| WHAT YOU WILL DO |
Search the data for "probability". Each line containing it is to be copied.

| ENTRIES PROVIDED |
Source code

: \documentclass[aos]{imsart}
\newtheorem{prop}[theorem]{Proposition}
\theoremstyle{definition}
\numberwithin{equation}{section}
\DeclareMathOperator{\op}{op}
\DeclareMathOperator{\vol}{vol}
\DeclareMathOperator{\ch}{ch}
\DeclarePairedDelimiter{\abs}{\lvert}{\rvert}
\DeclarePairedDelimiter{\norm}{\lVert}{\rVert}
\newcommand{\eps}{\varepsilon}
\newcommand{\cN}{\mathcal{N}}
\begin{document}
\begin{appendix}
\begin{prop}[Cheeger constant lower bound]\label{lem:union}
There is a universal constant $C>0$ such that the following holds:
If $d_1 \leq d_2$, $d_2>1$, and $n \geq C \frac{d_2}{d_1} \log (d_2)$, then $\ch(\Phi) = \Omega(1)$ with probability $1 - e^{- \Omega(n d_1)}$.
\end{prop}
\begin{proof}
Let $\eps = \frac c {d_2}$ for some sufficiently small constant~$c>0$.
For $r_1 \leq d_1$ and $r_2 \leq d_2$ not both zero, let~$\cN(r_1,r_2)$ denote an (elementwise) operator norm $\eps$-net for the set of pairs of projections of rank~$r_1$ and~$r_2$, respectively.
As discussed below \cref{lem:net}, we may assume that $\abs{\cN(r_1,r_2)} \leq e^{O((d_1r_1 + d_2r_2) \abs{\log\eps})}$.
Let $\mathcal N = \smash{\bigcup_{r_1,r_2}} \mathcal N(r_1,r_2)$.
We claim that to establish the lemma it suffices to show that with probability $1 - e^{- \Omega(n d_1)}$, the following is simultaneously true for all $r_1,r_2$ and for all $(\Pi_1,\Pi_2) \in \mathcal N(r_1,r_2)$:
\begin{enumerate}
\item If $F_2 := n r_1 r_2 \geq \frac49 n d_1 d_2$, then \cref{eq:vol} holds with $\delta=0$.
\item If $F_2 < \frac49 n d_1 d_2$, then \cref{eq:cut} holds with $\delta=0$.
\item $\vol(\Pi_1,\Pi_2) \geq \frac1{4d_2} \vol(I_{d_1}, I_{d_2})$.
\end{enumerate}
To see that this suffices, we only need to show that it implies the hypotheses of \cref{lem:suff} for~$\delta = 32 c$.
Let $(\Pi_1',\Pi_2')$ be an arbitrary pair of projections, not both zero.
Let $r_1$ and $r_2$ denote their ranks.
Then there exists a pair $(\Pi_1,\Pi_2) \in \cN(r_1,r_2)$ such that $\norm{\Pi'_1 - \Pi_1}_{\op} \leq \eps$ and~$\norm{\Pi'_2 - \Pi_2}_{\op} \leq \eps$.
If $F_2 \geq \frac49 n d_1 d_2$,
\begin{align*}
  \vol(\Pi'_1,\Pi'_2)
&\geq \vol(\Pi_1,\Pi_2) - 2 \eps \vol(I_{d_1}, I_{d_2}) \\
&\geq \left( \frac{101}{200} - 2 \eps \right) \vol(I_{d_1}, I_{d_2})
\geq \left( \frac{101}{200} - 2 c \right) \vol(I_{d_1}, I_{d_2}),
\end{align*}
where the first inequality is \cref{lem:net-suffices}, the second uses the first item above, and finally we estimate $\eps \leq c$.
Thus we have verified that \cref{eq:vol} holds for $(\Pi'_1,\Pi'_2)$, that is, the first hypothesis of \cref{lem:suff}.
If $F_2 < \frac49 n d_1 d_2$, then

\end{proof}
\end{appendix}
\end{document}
--
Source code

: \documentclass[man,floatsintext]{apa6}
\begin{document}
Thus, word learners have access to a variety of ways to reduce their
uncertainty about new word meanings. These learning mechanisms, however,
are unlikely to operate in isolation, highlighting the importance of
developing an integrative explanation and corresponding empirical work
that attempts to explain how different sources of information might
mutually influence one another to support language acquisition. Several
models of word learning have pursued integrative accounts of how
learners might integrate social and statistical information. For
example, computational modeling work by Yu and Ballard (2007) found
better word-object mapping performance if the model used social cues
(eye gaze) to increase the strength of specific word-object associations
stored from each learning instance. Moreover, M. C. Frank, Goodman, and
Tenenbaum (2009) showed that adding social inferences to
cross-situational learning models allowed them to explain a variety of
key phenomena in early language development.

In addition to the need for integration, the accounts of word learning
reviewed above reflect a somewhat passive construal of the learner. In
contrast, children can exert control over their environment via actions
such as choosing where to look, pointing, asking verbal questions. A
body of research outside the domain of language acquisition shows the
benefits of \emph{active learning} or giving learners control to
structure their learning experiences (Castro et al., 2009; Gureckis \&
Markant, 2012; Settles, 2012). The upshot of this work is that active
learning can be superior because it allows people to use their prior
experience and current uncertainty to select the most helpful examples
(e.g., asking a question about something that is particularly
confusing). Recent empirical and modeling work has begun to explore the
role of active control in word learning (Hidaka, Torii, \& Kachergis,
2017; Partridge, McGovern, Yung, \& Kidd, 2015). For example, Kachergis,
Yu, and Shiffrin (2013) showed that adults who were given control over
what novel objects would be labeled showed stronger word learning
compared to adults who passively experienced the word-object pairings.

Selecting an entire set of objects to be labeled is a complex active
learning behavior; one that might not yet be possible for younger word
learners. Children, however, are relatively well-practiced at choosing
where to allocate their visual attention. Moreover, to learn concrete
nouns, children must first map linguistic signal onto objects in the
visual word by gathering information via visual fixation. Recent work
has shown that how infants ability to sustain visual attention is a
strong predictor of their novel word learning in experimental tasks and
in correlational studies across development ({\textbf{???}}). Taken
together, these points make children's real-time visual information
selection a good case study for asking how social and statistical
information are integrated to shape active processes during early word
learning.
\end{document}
* * *
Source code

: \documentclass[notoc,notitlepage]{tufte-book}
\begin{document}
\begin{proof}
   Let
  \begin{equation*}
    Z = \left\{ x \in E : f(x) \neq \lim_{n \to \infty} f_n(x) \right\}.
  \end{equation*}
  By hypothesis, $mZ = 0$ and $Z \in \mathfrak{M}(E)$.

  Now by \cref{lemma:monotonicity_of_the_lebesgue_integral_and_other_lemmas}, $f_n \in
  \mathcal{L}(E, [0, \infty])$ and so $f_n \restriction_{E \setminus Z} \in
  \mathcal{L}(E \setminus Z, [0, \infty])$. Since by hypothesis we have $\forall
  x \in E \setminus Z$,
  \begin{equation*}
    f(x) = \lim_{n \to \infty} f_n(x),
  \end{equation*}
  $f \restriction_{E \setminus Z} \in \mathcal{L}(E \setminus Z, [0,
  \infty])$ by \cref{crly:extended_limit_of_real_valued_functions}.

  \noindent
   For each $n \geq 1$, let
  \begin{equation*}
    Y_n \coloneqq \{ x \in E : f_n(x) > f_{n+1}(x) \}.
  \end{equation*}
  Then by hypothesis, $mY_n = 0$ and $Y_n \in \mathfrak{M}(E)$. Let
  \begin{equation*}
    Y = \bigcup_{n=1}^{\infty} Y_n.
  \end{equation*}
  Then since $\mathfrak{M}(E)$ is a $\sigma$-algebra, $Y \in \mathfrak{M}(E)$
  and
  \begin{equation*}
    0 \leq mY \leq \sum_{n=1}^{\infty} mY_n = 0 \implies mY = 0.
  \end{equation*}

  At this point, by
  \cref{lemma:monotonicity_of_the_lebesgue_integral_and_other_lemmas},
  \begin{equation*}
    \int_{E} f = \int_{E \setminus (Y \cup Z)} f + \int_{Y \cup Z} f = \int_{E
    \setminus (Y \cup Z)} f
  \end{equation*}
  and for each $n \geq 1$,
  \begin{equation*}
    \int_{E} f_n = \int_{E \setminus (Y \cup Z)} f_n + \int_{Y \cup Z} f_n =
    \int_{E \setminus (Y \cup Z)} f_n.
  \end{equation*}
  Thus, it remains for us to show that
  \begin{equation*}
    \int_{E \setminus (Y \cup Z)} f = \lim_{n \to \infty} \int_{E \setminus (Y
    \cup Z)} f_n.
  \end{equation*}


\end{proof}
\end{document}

| EXERCISE SOLUTION |
If $d_1 \leq d_2$, $d_2>1$, and $n \geq C \frac{d_2}{d_1} \log (d_2)$, then $\ch(\Phi) = \Omega(1)$ with probability $1 - e^{- \Omega(n d_1)}$.
We claim that to establish the lemma it suffices to show that with probability $1 - e^{- \Omega(n d_1)}$, the following is simultaneously true for all $r_1,r_2$ and for all $(\Pi_1,\Pi_2) \in \mathcal N(r_1,r_2)$:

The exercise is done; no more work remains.